**DATA EXTRACTS:**
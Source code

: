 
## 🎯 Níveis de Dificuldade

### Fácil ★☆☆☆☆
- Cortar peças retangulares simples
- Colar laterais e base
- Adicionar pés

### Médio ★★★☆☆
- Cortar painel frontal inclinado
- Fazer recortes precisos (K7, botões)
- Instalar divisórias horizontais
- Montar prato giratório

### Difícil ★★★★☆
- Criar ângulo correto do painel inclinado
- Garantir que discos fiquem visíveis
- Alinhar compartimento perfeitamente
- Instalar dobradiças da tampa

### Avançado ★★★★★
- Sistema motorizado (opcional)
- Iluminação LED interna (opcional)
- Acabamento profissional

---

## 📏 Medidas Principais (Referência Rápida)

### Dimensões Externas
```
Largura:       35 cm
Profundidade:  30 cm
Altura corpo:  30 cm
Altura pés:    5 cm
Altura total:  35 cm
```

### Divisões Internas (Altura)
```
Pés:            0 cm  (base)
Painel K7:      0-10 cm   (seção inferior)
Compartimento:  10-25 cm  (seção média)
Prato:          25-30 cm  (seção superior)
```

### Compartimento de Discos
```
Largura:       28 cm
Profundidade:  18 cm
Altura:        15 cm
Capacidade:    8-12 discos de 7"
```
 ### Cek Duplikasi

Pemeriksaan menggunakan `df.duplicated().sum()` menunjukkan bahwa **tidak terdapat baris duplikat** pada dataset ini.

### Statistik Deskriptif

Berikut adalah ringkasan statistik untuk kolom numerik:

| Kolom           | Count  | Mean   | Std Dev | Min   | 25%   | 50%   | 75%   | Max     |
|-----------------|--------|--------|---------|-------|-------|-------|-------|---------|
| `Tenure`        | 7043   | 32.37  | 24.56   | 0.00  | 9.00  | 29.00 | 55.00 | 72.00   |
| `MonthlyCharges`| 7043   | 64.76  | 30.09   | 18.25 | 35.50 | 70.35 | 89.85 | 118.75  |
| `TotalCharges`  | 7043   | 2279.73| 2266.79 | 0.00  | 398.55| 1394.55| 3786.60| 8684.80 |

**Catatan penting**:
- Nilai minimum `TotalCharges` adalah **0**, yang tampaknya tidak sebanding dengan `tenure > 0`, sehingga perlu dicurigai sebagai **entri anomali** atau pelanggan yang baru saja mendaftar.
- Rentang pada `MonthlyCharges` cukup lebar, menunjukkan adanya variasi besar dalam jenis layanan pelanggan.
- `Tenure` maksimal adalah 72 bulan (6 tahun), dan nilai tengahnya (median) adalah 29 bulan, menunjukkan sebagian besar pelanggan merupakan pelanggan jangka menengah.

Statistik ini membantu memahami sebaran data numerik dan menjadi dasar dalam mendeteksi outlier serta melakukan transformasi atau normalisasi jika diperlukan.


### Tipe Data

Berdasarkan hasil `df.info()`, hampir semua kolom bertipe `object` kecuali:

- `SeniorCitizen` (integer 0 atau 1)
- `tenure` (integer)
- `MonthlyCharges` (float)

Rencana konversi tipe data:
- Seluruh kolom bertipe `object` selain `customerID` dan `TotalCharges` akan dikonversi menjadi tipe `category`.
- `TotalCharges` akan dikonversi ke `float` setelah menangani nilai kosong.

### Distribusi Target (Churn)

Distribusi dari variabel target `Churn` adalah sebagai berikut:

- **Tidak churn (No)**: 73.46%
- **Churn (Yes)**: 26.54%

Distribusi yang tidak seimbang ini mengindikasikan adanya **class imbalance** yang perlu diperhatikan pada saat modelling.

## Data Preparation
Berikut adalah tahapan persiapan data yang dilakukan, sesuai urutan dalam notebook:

**WHAT YOU WILL DO:**
Look for the word "menjadi" in the listing above, and copy every line where you find it.

**SOLUTION FOR THIS TASK:**
Statistik ini membantu memahami sebaran data numerik dan menjadi dasar dalam mendeteksi outlier serta melakukan transformasi atau normalisasi jika diperlukan.
- Seluruh kolom bertipe `object` selain `customerID` dan `TotalCharges` akan dikonversi menjadi tipe `category`.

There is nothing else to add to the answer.